I had a difference of opinion among us three panelists plus a moderator. I said these Trump loyalists were a small, un-convincible group of aggrieved Americans who once prospered during the 20th Century, but have been left behind in the 21st Century tech economy. These aggrieved, low-educated White males, resent skilled, higher-educated White women, and women and men of color.
A contrarian colleague said the “deplorable” sample was much bigger. “What do you say to 70 million people who just voted for Trump?” was the pointed question to me.
My answer: that mass was a mile wide and an inch deep. Many of those people can change attitudes, if they get better information and not propaganda.
There will however still be a minority of haters. When I moved to southern Virginia 22 years ago, I recognized that there were un-reconstructed Confederates among us. However, their numbers were small.
Nuance I say. Don’t assume the majority of White Americans are enemies.
We’re living in multicultural, multiracial, biracial, intersectional America. We’re not living our lives any more in Blaxploitation movies in which “The Man” is trying to keep us Black folk down. Our lives are much more complex and far less oppressed than our ancestor’s.

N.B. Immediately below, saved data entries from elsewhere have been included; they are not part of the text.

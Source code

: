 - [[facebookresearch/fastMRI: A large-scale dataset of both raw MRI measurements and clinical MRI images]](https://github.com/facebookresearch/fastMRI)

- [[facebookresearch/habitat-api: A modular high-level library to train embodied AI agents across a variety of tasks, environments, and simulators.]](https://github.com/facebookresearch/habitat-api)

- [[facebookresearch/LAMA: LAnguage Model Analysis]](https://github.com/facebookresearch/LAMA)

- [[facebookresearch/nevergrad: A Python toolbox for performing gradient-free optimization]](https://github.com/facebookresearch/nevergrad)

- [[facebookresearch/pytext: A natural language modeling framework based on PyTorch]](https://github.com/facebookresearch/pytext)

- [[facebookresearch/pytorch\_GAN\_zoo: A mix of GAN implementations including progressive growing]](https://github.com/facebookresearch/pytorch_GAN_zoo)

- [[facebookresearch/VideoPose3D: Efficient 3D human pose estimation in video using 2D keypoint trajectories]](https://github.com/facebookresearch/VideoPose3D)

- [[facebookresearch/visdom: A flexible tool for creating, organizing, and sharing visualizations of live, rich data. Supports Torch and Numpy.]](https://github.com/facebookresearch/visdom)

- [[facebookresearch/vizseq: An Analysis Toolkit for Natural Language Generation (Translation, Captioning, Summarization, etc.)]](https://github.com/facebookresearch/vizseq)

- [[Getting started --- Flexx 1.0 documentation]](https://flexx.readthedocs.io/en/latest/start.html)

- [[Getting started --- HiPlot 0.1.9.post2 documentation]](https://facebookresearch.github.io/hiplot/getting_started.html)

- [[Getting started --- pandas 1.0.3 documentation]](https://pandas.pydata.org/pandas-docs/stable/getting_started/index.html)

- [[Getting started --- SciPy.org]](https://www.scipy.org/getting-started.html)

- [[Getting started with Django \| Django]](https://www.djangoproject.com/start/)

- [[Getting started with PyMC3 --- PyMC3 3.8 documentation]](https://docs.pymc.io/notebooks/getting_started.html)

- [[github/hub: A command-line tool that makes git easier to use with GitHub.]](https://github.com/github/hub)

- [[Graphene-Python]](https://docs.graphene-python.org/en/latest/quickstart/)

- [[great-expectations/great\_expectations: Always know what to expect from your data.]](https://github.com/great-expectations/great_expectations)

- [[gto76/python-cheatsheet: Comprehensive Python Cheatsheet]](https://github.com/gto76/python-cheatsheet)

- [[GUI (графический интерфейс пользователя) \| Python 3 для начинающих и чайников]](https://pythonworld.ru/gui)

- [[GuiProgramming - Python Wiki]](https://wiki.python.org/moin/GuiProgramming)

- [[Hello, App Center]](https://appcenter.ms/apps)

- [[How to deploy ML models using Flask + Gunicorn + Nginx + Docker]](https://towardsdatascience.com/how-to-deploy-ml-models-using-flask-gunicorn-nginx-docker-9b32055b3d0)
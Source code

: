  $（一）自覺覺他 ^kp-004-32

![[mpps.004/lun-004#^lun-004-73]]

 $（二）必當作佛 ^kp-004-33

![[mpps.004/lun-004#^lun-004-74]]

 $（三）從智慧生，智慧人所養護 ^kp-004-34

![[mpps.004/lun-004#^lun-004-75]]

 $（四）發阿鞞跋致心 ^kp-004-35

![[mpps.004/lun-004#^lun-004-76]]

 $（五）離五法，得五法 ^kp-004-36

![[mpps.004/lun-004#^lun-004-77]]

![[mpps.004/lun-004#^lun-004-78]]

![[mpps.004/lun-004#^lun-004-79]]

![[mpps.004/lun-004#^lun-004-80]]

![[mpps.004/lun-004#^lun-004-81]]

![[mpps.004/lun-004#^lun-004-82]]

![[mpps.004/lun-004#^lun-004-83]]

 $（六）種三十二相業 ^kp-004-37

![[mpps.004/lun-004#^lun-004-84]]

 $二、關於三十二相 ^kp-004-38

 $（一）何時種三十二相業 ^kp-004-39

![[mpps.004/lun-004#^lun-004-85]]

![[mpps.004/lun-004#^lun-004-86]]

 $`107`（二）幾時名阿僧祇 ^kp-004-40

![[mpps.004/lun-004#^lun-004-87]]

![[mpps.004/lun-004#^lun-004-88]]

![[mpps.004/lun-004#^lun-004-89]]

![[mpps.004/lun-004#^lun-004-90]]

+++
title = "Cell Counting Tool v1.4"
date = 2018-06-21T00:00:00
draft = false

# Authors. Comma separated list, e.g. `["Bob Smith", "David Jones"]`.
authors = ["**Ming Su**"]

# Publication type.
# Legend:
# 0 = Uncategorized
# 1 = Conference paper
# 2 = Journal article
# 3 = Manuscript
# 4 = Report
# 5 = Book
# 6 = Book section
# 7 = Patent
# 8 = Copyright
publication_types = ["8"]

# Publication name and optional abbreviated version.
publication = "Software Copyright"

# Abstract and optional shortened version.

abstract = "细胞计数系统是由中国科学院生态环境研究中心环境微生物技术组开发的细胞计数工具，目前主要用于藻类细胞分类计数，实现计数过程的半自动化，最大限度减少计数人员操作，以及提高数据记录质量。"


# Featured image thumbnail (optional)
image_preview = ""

Just watch an hour of TV and note the commercials that depict American families and who’s loving who. It’s clear we’re not stuck in the 1950s, for that matter even the 1970s, that age of Blaxploitation culture. Yes, nuance.
And yet we will still endure aggressions that make us want to holler. Exhibit A is Miya Ponsetto, the 22-year-old “White” girl, who tackled a 14-year-old Black boy recently after falsely accusing the lad of stealing her cell phone. The New York hotel that was the venue for Ponsetto’s assault recovered the phone.
In a churlish non-apology during an interview with CBS News’ Gayle King, Ponsetto made matters worse by self-identifying as a Puerto Rican with Italian and Greek heritage. She couldn’t possibly be racist for singling out the Black boy, she pleaded.
Oh, but a century ago her slightly olive skin would have made Ponsetto’s Whiteness suspect to the Anglo and Protestant establishment who were blocking certain kinds of White immigrants from entering the United States.
Based on the disgusted look on Ponsetto’s lawyer’s face, who tried but failed to protect her client, the young woman was clueless about nuance. Girlfriend thought light skin entitled her to oppress dark-skinned people. Insult them too. Middle age- to elder- Black women will know what I mean when they see video of the 22-year-old’s gesture at the end of the interview with King.
No doubt, in this complex 21st century, Black Lives Matter. So does nuance in constantly measuring the content of each American’s character.
The writer is a professor of professional practice at Morgan State University School of Global Journalism and Communication.